**Your instructions**
Every line from the start of the records below to the line containing "(这个结构被 typedef pg\_data\_t)." should be retyped exactly, that line included, and no others.

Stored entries
==*==
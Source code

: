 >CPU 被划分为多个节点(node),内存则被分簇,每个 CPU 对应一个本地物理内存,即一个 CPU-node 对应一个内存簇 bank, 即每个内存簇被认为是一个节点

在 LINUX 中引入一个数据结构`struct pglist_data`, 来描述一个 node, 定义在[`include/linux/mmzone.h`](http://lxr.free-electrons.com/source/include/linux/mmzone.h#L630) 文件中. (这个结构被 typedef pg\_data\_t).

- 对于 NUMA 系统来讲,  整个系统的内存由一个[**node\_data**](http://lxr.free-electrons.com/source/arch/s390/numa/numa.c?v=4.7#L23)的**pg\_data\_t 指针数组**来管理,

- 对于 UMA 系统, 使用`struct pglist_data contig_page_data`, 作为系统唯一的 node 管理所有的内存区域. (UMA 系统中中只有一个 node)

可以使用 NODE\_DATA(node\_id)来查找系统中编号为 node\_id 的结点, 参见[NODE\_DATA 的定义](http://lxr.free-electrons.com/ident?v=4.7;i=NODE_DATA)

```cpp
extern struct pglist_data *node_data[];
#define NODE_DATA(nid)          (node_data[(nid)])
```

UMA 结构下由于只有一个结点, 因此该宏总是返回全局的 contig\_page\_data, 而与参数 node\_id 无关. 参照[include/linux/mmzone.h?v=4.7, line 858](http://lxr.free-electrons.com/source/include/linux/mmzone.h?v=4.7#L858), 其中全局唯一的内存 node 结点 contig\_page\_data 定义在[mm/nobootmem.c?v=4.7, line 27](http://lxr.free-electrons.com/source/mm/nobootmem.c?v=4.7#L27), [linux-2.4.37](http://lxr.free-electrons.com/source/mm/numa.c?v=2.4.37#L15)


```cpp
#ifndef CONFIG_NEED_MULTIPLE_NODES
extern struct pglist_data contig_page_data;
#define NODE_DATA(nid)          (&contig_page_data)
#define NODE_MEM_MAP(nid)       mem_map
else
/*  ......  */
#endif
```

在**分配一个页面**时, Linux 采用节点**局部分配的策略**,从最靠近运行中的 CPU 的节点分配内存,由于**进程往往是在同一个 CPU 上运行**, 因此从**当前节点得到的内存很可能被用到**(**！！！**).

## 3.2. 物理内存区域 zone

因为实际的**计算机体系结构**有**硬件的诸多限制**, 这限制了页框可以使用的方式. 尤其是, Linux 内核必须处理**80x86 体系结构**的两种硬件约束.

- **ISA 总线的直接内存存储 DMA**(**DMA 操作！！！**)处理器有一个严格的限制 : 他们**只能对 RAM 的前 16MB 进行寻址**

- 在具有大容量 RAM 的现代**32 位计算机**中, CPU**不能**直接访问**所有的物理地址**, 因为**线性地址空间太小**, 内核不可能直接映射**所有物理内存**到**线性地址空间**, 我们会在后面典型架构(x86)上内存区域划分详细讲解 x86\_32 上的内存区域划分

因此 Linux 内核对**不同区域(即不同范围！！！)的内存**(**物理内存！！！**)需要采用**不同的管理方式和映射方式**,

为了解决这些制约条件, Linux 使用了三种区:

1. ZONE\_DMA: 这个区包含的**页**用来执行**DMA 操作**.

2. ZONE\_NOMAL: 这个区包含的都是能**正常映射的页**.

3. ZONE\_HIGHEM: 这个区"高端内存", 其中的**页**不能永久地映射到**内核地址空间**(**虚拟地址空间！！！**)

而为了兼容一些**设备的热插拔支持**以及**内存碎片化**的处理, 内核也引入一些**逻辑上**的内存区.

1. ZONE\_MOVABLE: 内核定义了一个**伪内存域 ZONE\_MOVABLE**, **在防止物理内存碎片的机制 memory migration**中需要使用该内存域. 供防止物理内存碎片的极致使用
==*==
**The completed task**
Source code

: >CPU 被划分为多个节点(node),内存则被分簇,每个 CPU 对应一个本地物理内存,即一个 CPU-node 对应一个内存簇 bank, 即每个内存簇被认为是一个节点

在 LINUX 中引入一个数据结构`struct pglist_data`, 来描述一个 node, 定义在[`include/linux/mmzone.h`](http://lxr.free-electrons.com/source/include/linux/mmzone.h#L630) 文件中. (这个结构被 typedef pg\_data\_t).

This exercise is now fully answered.